I had already piddled around with one yesterday (before I posted this) with a dull blade and did the best i could. I got it tacked down and stretched out. I have checked it several times and it looks ok but I got a question. Do I need to wash the greasy rascal in some dawn to get the grease off the hid or will it be ok to leave?


----------



## bam_bam (Nov 16, 2010)

Nugefan said:


> Mr Ben said we could flesh em in your tipi if it was too cold outside ....



Sounds like a plan to me


----------



## NCHillbilly (Nov 16, 2010)

Bambam, be sure to get the cartilage out of the ears, too.


----------



## TNGIRL (Nov 16, 2010)

Ben, are you gonna have a class at Cheehaw that weekend of the Frontier Festival, on fleshing a hide? I have a deer hide of my friend Wanda and one of my own to tan. Would that be something I might be able to work on then? I'd love to learn how to do this correctly!!!! What tools do I need to bring with me?


----------



## chehawknapper (Nov 16, 2010)

Bam Bam, Make sure you remove that thin layer of meat/membrane. There is a layer of fat in between that membrane and the skin that can cause grease burn if left on. If you have removed that, simply stand your stretching board up and occasionally wipe off any grease off the surface. I have never had a problem with coon. Beaver and otter quite often need degreasing and Dawn works great. Tomi - bring em' on. I'll spend as much time as I can with everyone. I have plenty of fleshing knives though it sounds like I might need to make up a few more beams. I'm gonna need them anyway for the brain tan class.


----------



## TNGIRL (Nov 16, 2010)

chehawknapper said:


> Bam Bam, Make sure you remove that thin layer of meat/membrane. There is a layer of fat in between that membrane and the skin that can cause grease burn if left on. If you have removed that, simply stand your stretching board up and occasionally wipe off any grease off the surface. I have never had a problem with coon. Beaver and otter quite often need degreasing and Dawn works great. Tomi - bring em' on. I'll spend as much time as I can with everyone. I have plenty of fleshing knives though it sounds like I might need to make up a few more beams. I'm gonna need them anyway for the brain tan class.

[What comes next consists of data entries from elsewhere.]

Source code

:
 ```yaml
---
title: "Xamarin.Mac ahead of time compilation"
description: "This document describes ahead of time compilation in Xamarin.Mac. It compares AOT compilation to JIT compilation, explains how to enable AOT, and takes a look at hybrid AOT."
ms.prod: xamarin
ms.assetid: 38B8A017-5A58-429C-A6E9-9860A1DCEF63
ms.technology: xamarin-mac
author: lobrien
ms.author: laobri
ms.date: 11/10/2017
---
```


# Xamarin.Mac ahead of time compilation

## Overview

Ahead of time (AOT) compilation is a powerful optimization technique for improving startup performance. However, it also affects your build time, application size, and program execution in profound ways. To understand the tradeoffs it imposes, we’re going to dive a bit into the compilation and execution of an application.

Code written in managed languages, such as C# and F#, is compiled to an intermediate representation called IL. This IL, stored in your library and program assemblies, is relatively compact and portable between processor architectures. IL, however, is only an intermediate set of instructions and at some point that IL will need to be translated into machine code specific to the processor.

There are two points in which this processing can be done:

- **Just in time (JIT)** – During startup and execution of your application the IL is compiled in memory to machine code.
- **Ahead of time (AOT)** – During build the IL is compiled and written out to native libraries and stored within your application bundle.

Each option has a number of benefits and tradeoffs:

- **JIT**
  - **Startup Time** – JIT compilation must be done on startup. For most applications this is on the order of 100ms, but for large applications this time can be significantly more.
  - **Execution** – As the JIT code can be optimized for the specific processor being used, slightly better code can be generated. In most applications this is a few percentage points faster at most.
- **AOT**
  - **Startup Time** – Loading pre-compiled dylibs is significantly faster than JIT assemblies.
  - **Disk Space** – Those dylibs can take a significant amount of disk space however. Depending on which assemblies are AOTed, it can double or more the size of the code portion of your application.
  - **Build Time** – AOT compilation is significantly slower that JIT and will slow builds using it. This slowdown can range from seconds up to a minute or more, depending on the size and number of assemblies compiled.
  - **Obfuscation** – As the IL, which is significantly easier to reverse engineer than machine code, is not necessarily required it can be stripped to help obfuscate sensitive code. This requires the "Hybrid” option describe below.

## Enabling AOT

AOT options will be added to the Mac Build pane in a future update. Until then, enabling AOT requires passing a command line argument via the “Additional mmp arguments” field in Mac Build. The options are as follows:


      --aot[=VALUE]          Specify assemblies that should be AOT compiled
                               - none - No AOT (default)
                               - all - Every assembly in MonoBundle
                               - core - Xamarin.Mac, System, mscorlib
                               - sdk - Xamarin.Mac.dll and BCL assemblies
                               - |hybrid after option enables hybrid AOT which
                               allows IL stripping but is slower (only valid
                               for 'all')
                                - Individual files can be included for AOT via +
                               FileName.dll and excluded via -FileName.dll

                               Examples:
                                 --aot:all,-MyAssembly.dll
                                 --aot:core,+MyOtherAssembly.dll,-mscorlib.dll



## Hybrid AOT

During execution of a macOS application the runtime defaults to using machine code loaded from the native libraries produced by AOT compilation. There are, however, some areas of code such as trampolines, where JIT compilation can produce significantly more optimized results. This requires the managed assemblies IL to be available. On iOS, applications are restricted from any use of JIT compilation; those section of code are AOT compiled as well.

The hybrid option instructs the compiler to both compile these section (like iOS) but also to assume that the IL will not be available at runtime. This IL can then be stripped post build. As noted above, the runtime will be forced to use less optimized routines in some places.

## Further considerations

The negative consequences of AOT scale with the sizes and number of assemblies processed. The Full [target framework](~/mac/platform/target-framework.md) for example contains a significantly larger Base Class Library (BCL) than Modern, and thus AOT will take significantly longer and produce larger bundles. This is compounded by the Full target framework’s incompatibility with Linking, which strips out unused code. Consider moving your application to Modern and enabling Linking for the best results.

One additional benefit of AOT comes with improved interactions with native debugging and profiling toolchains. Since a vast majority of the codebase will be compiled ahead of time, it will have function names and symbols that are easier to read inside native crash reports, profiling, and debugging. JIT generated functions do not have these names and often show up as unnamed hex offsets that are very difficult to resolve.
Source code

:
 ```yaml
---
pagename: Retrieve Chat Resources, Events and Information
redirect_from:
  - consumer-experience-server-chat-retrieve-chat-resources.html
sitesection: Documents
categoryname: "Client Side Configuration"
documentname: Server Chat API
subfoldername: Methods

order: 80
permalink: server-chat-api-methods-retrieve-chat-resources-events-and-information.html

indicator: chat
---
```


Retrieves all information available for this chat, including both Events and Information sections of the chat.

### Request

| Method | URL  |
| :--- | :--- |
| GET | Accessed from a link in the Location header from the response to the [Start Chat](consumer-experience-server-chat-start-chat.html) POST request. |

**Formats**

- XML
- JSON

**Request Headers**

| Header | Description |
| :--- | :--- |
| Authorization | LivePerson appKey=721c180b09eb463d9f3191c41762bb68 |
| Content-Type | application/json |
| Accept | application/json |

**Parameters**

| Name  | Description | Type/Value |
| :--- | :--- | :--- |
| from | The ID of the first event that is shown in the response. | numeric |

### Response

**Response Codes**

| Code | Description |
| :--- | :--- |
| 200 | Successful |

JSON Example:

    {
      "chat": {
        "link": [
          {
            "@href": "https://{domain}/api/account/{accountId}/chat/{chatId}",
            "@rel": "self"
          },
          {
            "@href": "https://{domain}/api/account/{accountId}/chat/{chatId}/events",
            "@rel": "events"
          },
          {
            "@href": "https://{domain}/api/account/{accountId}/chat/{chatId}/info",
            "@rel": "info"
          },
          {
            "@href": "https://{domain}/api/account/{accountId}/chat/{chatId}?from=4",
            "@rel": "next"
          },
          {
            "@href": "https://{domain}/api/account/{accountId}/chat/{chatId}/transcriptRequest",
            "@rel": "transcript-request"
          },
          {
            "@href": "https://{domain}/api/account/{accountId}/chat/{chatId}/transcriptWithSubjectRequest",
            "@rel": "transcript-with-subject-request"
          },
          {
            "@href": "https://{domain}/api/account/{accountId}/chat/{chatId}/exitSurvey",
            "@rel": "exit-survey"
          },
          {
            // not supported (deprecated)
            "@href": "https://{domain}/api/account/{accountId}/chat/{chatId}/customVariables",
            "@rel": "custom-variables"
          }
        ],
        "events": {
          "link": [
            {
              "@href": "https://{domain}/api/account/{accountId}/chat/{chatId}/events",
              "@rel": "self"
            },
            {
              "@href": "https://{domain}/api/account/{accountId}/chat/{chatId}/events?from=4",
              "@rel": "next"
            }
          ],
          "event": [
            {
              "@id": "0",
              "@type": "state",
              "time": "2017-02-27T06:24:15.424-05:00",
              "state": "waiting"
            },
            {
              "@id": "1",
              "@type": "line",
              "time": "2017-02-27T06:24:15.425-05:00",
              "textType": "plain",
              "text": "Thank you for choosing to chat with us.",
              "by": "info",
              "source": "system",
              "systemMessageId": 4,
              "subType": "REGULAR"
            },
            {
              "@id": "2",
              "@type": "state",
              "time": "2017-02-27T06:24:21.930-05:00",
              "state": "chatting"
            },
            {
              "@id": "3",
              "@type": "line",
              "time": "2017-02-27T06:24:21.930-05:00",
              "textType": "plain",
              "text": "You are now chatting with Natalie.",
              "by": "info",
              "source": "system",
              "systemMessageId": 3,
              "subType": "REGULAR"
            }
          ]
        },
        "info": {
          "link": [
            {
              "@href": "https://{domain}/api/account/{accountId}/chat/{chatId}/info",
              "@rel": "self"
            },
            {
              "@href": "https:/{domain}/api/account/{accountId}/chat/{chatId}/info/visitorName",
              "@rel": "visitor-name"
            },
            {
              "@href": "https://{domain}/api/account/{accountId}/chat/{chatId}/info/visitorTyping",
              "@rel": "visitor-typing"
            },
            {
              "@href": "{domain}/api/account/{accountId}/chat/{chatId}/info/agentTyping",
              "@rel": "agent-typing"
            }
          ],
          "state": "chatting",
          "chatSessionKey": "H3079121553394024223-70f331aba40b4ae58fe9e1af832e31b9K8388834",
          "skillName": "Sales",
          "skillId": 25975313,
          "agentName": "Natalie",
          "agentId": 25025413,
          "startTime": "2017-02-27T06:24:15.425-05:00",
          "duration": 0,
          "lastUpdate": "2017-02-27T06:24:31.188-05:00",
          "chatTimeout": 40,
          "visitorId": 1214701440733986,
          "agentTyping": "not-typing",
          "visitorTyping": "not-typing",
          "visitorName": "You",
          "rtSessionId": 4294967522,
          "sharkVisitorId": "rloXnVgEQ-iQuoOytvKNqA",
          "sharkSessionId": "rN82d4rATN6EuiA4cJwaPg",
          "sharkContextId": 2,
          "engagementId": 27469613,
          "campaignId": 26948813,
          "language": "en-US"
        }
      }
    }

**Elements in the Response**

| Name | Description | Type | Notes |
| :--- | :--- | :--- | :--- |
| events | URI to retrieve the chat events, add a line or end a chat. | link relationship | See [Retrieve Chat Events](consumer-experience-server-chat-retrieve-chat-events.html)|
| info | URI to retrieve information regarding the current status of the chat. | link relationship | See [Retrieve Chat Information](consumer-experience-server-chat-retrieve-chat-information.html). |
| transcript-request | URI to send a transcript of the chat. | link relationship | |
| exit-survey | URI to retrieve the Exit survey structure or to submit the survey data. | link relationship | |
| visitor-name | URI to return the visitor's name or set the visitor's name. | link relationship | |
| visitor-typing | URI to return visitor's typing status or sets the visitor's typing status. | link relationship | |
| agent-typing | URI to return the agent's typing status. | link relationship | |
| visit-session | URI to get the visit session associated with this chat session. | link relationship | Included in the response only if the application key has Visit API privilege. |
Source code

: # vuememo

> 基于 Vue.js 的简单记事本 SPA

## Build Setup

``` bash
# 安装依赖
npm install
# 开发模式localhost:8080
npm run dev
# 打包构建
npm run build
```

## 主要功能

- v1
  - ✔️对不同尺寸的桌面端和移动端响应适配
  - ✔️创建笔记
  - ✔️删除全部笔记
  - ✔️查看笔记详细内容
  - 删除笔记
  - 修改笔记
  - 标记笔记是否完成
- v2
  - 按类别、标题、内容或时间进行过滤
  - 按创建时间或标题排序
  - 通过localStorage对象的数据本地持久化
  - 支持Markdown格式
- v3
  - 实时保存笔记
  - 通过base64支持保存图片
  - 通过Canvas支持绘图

Thanks Ben!!!!! maybe I can get Wander to work hers while I work mine at same time!!!! cool!!!!  And if she can't then I'll do them both. Sure hope tain't as cold in Jan as it was last Jan!!!!Whew weeeeee!!!!
When do you suppose this class will happen? Jeff and I will be there as early as we can, I hope that Friday maybe!!!! if not that Sat for sure. But I bet your class is on Friday?


----------



## Nugefan (Nov 17, 2010)

Nicodemus said:


>



don't be spankin' me , I don't have central heat in my tent ....



bam_bam said:


> Sounds like a plan to me



I am with ya brother .......


----------



## GAnaturalist (Nov 19, 2010)

I have a huge draw knife, and 8inch PVC pipe beam. I keep the draw knife razor sharp though. 

I want to drop the 80-120.00 dollars on a nice English Fleshing knife. They work. I plan on shooting some beavers this winter. I have 6-7 large pelts that I am sitting on. 

Will I make a beaver coat....or beaver bedspread.... ??? I don't know ! I should probably save the bedspread project for black bear pelts......


----------